(Pictures paired with source code)
.....

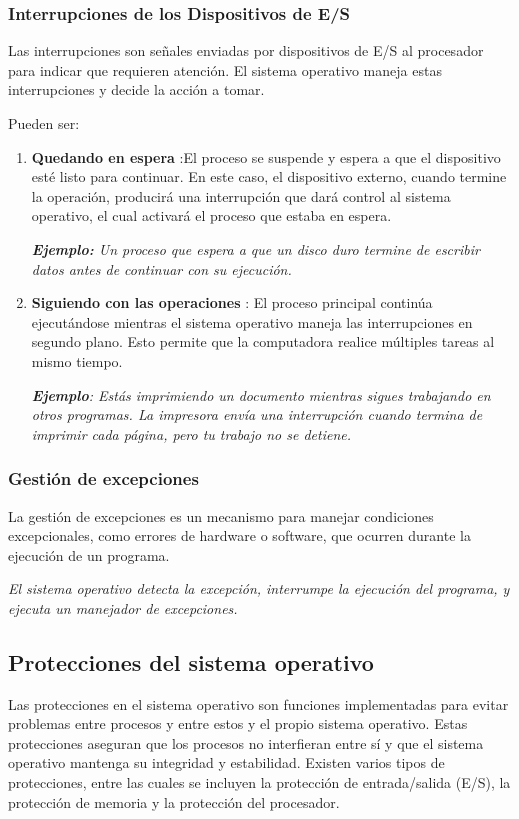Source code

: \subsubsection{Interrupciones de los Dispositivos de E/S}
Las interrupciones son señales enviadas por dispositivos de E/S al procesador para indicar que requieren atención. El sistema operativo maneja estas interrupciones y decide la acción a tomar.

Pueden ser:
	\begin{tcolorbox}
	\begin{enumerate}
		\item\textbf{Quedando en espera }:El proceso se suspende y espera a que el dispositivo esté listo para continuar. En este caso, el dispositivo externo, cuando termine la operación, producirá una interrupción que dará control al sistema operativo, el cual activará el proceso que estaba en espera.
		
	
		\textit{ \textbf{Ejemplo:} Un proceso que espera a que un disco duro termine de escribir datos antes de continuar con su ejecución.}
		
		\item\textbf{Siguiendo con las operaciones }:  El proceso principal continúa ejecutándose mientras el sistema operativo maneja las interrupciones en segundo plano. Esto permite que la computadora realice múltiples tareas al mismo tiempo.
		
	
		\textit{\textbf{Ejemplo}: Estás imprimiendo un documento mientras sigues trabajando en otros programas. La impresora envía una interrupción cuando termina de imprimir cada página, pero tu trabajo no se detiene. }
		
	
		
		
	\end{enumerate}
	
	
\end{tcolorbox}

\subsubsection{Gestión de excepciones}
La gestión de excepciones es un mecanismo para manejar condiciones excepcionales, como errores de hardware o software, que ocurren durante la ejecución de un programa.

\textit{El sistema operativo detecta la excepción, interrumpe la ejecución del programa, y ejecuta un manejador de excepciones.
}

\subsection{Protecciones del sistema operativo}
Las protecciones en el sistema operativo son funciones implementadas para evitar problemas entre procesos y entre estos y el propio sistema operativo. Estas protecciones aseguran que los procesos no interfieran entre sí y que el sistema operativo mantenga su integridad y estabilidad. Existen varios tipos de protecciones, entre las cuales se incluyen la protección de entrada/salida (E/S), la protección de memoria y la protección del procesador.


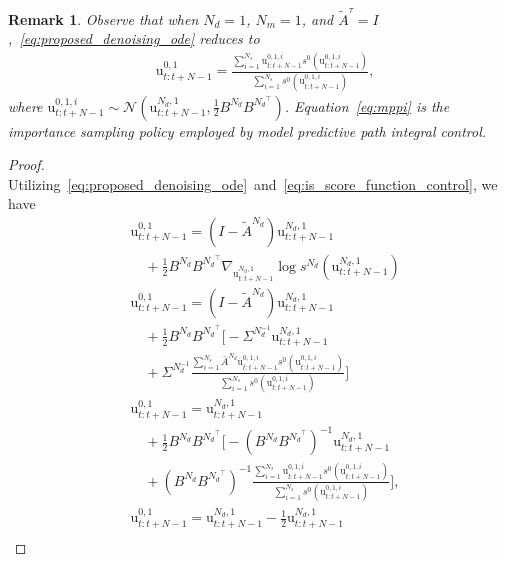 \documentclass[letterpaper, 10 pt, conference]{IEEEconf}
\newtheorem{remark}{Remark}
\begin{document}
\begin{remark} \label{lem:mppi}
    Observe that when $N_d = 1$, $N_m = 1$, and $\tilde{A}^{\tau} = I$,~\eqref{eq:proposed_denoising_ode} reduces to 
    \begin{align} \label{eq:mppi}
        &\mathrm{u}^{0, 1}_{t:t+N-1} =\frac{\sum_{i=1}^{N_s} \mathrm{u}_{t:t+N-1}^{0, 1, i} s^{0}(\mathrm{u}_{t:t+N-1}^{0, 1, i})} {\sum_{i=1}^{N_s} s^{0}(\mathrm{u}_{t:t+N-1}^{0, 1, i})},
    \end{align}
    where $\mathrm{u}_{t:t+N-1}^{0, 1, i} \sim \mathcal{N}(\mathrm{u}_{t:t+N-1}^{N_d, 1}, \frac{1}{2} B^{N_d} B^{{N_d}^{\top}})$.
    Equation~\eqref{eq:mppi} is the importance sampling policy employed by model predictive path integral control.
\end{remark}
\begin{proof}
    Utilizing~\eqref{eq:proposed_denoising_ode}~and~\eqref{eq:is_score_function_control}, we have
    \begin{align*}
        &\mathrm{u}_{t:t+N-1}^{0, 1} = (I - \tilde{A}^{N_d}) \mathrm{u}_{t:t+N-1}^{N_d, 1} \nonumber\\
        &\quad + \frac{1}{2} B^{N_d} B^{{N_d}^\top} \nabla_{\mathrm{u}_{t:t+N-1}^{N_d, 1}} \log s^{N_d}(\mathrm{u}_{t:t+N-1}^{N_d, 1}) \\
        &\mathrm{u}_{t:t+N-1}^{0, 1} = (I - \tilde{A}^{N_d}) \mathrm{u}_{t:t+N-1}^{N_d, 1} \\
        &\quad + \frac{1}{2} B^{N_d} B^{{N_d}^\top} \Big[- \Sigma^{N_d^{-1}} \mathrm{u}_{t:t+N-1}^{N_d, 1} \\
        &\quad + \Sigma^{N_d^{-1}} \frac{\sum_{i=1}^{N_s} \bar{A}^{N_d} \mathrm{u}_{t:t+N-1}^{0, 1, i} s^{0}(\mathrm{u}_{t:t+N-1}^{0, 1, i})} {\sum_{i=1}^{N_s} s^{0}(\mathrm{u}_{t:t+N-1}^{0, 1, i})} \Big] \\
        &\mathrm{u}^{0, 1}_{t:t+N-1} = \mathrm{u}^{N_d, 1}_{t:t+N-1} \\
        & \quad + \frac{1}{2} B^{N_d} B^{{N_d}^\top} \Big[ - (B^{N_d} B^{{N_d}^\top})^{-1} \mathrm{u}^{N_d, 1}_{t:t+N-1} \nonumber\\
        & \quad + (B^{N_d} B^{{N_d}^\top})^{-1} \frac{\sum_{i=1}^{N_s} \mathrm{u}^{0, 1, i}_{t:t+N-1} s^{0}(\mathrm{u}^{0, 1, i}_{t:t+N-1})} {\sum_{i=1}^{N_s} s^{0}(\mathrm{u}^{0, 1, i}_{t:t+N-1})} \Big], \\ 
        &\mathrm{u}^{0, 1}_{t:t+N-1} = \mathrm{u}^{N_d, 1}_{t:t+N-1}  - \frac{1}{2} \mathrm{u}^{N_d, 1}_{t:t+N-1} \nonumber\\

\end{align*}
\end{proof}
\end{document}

.....

When a line in the data above contains the string "sistema", copy that line.

- Answer to the problem
Las interrupciones son señales enviadas por dispositivos de E/S al procesador para indicar que requieren atención. El sistema operativo maneja estas interrupciones y decide la acción a tomar.
		\item\textbf{Quedando en espera }:El proceso se suspende y espera a que el dispositivo esté listo para continuar. En este caso, el dispositivo externo, cuando termine la operación, producirá una interrupción que dará control al sistema operativo, el cual activará el proceso que estaba en espera.
		\item\textbf{Siguiendo con las operaciones }:  El proceso principal continúa ejecutándose mientras el sistema operativo maneja las interrupciones en segundo plano. Esto permite que la computadora realice múltiples tareas al mismo tiempo.
\textit{El sistema operativo detecta la excepción, interrumpe la ejecución del programa, y ejecuta un manejador de excepciones.
\subsection{Protecciones del sistema operativo}
Las protecciones en el sistema operativo son funciones implementadas para evitar problemas entre procesos y entre estos y el propio sistema operativo. Estas protecciones aseguran que los procesos no interfieran entre sí y que el sistema operativo mantenga su integridad y estabilidad. Existen varios tipos de protecciones, entre las cuales se incluyen la protección de entrada/salida (E/S), la protección de memoria y la protección del procesador.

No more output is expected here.